The stormtroopers stopped in front of a nondescript door. One pressed the door com.
“Agent Kallus? We have the prisoner.”
Ranu’s heart jumped into her mouth. Agent Kallus, a high-ranking member of the Imperial Security Bureau, was apparently on the other side of that door. Her hands clenched into fists, tightening the binders which secured them in front of her.
Agent Kallus was known to be ruthless. Stories had made it back to the newly-formed rebel alliance. Dark stories. Torture, ruthless murder, genocide. Doing the bidding of the Sith Lord Vader. Working with the cold and clever Grand Admiral Thrawn. And she knew that the ISB was known for effectively…extracting information from captured leaders. She took a deep breath. She felt sick. This was going to be her biggest challenge yet in her near-lifetime of rebellion.

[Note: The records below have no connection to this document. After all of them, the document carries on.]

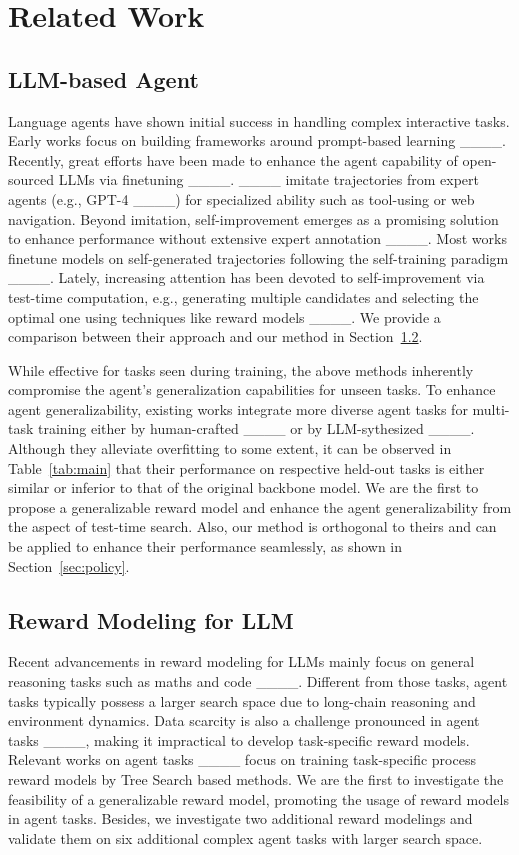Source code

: \section{Related Work}
\subsection{LLM-based Agent}
Language agents have shown initial success in handling complex interactive tasks.
Early works focus on building frameworks around prompt-based learning ____.
Recently, great efforts have been made to enhance the agent capability of open-sourced LLMs via finetuning ____.
____ imitate trajectories from expert agents (e.g., GPT-4 ____) for specialized ability such as tool-using or web navigation.
Beyond imitation, self-improvement emerges as a promising solution to enhance performance without extensive expert annotation ____. 
Most works finetune models on self-generated trajectories following the self-training paradigm ____.
Lately, increasing attention has been devoted to self-improvement via test-time computation, e.g., generating multiple candidates and selecting the optimal one using techniques like reward models ____.
We provide a comparison between their approach and our method in Section~\ref{sec:rmforllm}.

While effective for tasks seen during training, the above methods inherently compromise the agent's generalization capabilities for unseen tasks.
To enhance agent generalizability, existing works integrate more diverse agent tasks for multi-task training either by human-crafted ____ or by LLM-sythesized ____.
Although they alleviate overfitting to some extent, it can be observed in Table~\ref{tab:main} that their performance on respective held-out tasks is either similar or inferior to that of the original backbone model.
We are the first to propose a generalizable reward model and enhance the agent generalizability from the aspect of test-time search.
Also, our method is orthogonal to theirs and can be applied to enhance their performance seamlessly, as shown in Section~\ref{sec:policy}.

\subsection{Reward Modeling for LLM}
\label{sec:rmforllm}
Recent advancements in reward modeling for LLMs mainly focus on general reasoning tasks such as maths and code ____.
Different from those tasks, agent tasks typically possess a larger search space due to long-chain reasoning and environment dynamics.
Data scarcity is also a challenge pronounced in agent tasks ____, making it impractical to develop task-specific reward models.
Relevant works on agent tasks ____ focus on training task-specific process reward models by Tree Search based methods.
We are the first to investigate the feasibility of a generalizable reward model, promoting the usage of reward models in agent tasks.
Besides, we investigate two additional reward modelings and validate them on six additional complex agent tasks with larger search space.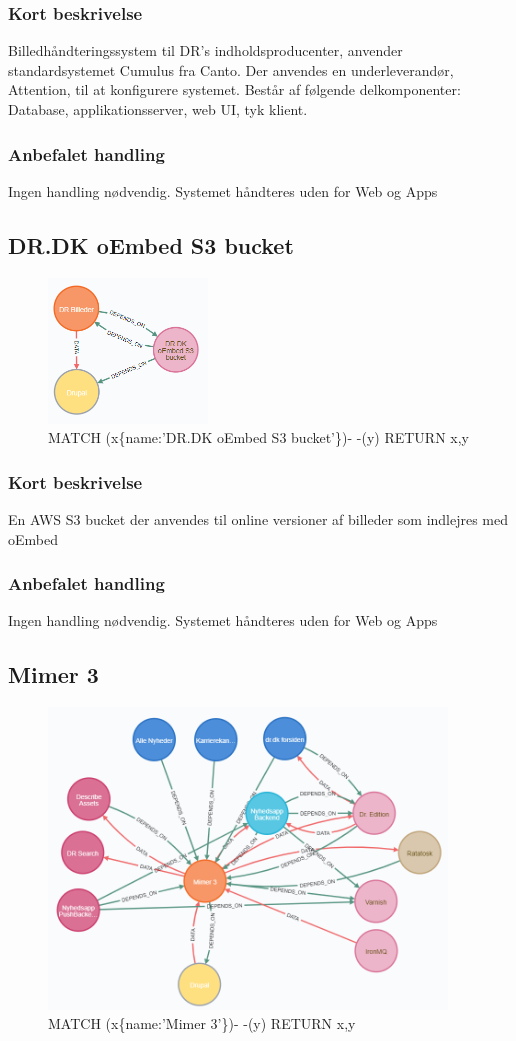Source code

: \documentclass{article}
\begin{document}
\subsubsection*{Kort beskrivelse}
Billedhåndteringssystem til DR's indholdsproducenter, anvender standardsystemet Cumulus fra Canto. Der anvendes en underleverandør, Attention, til at konfigurere systemet. Består af følgende delkomponenter: Database, applikationsserver, web UI, tyk klient.
\subsubsection*{Anbefalet handling}
Ingen handling nødvendig. Systemet håndteres uden for Web og Apps



\subsection{DR.DK oEmbed S3 bucket}
\begin{figure}[h]
\includegraphics[width=120pt]{S3Bucket.PNG}
\caption{MATCH (x\{name:'DR.DK oEmbed S3 bucket'\})- -(y) RETURN x,y}
\end{figure}
\subsubsection*{Kort beskrivelse}
En AWS S3 bucket der anvendes til online versioner af billeder som indlejres med oEmbed
\subsubsection*{Anbefalet handling}
Ingen handling nødvendig. Systemet håndteres uden for Web og Apps



\subsection{Mimer 3}
\begin{figure}[h]
\includegraphics[width=300pt]{Mimer3.PNG}
\caption{MATCH (x\{name:'Mimer 3'\})- -(y) RETURN x,y}
\end{figure}
\end{document}
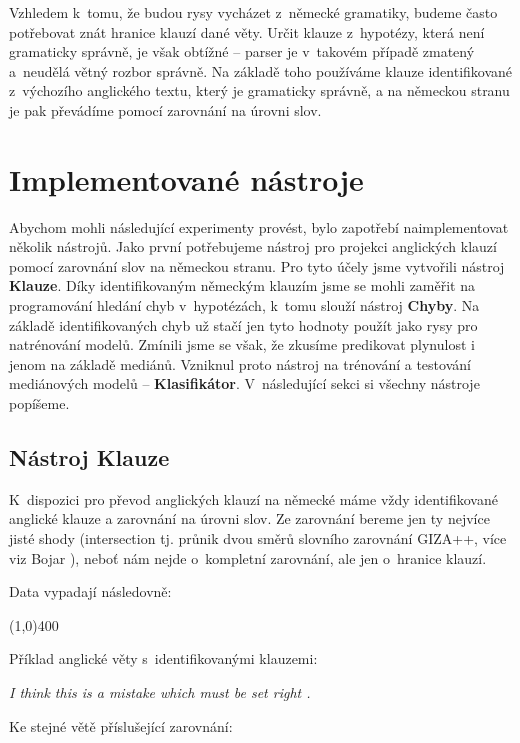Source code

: \documentclass[12pt,a4paper]{report}
\begin{document}
Vzhledem k~tomu, že budou rysy vycházet z~německé gramatiky, budeme často potřebovat znát hranice klauzí dané věty. Určit klauze z~hypotézy, která není gramaticky správně, je však obtížné -- parser je v~takovém případě zmatený a~neudělá větný rozbor správně. Na základě toho používáme klauze identifikované z~výchozího anglického textu, který je gramaticky správně, a na německou stranu je pak převádíme pomocí zarovnání na úrovni slov. 

\section{Implementované nástroje}
Abychom mohli následující experimenty provést, bylo zapotřebí naimplementovat několik nástrojů. Jako první potřebujeme nástroj pro projekci anglických klauzí pomocí zarovnání slov na německou stranu. Pro tyto účely jsme vytvořili nástroj \textbf{Klauze}. Díky identifikovaným německým klauzím jsme se mohli zaměřit na programování hledání chyb v~hypotézách, k~tomu slouží nástroj \textbf{Chyby}. Na základě identifikovaných chyb už stačí jen tyto hodnoty použít jako rysy pro natrénování modelů. Zmínili jsme se však, že zkusíme predikovat plynulost i jenom na základě mediánů. Vzniknul proto nástroj na trénování a testování mediánových modelů -- \textbf{Klasifikátor}. V~následující sekci si všechny nástroje popíšeme.

\subsection{Nástroj Klauze}

K~dispozici pro převod anglických klauzí na německé máme vždy identifikované anglické klauze a zarovnání na úrovni slov. Ze zarovnání bereme jen ty nejvíce jisté shody (intersection tj. průnik dvou směrů slovního zarovnání GIZA++, více viz Bojar \cite{bojar}), neboť nám nejde o~kompletní zarovnání, ale jen o~hranice klauzí.

Data vypadají následovně:

\line(1,0){400}

Příklad anglické věty s~identifikovanými klauzemi:


\textit{\color{blue} I think this is a mistake which must be set right .\textbar}



Ke stejné větě příslušející zarovnání:
\end{document}
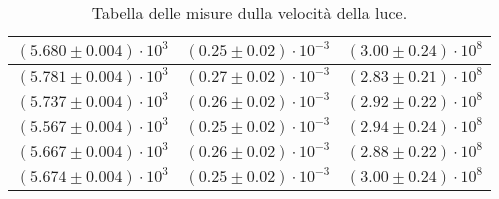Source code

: \begin{table}[H]
\begin{tabular}{|c|c|c|}
        \hline
        $ (5.680 \pm 0.004) \cdot 10^{3} $ & $ (0.25 \pm 0.02) \cdot 10^{-3} $ & $ (3.00 \pm 0.24) \cdot 10^{8} $\\
        \hline
        $ (5.781 \pm 0.004) \cdot 10^{3} $ & $ (0.27 \pm 0.02) \cdot 10^{-3} $ & $ (2.83 \pm 0.21) \cdot 10^{8} $\\
        \hline
        $ (5.737 \pm 0.004) \cdot 10^{3} $ & $ (0.26 \pm 0.02) \cdot 10^{-3} $ & $ (2.92 \pm 0.22) \cdot 10^{8} $\\
        \hline
        $ (5.567 \pm 0.004) \cdot 10^{3} $ & $ (0.25 \pm 0.02) \cdot 10^{-3} $ & $ (2.94 \pm 0.24) \cdot 10^{8} $\\
        \hline
        $ (5.667 \pm 0.004) \cdot 10^{3} $ & $ (0.26 \pm 0.02) \cdot 10^{-3} $ & $ (2.88 \pm 0.22) \cdot 10^{8} $\\
        \hline
        $ (5.674 \pm 0.004) \cdot 10^{3} $ & $ (0.25 \pm 0.02) \cdot 10^{-3} $ & $ (3.00 \pm 0.24) \cdot 10^{8} $\\
        \hline
        \end{tabular}
    \caption{Tabella delle misure dulla velocità della luce.}
\end{table}
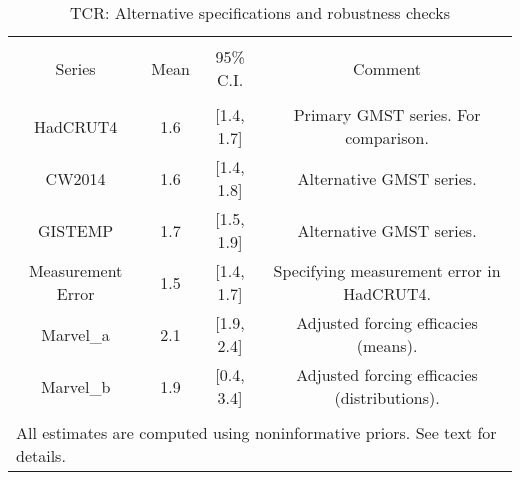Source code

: 
\begin{table}[!htbp] \centering 
  \caption{TCR: Alternative specifications and robustness checks} 
  \label{tab:tcr-robust} 
\begin{tabular}{@{\extracolsep{5pt}} cccc} 
\\[-1.8ex]\hline 
\hline \\[-1.8ex] 
Series & Mean & 95\% C.I. & Comment \\ 
\hline \\[-1.8ex] 
HadCRUT4 & 1.6 & [1.4, 1.7] & Primary GMST series. For comparison. \\ 
CW2014 & 1.6 & [1.4, 1.8] & Alternative GMST series. \\ 
GISTEMP & 1.7 & [1.5, 1.9] & Alternative GMST series. \\ 
Measurement Error & 1.5 & [1.4, 1.7] & Specifying measurement error in HadCRUT4. \\ 
Marvel\_a & 2.1 & [1.9, 2.4] & Adjusted forcing efficacies (means). \\ 
Marvel\_b & 1.9 & [0.4, 3.4] & Adjusted forcing efficacies (distributions). \\ 
\hline \\[-1.8ex] 
\multicolumn{4}{l}{\footnotesize All estimates are computed using noninformative priors. See text for details.} \\ 
\end{tabular} 
\end{table}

“Enter,” growled the voice on the other side of the door.
The door slid open to reveal a plain office with a window and a desk. A tall man with reddish-blond hair and a closely-cropped beard—no, large sideburns, actually, now that she looked—and dressed in a dark grey and black uniform sat behind the desk, looking at a datapad. His eyes glanced up as the stormtroopers marched her into the room. He stood and walked toward them, searching her face carefully as he approached. He walked with a slight limp, she noticed. But more than that…she had never met him before, and yet he seemed strangely familiar. She saw his eyes widen slightly as he approached, but then his face hardened into an impenetrable mask.
“Thank you, soldiers. You may leave the prisoner here.” He turned to the officer who stood to the side of the three soldiers. “I will call you when I am…done here.” He turned menacingly toward Ranu. Her stomach turned.
“Yes, sir.” The soldiers and the officers saluted briskly and turned to leave the office. She was alone with the agent. Her eyes quickly scanned the room for weapons, for escape routes—anything that could help her in a match with this monster. When her eyes returned to the agent, she noticed he was watching her with a smirk.
“Any luck? Have you found a way out? Or perhaps discovered a clever way to render me senseless while my back is turned?” He snorted derisively. “You have no idea what you’re dealing with, rebel,” he growled, turning to walk back to his desk. She noticed he kept one eye on her nonetheless. He was no fool, this man. She had binders on, but she could still fight, and he knew it. But he also knew that she didn’t have a chance of getting anywhere in this imperial facility on her own. There was little on his desk to use as a weapon anyway—nothing but a datapad and a strange, glowing meteorite.
“Nice rock,” she said.
Kallus turned quickly and walked to the desk, placing the rock in a drawer and turning the key with a click. “You aren’t going to smash me over the head with that, rebel. Thank you for the reminder.”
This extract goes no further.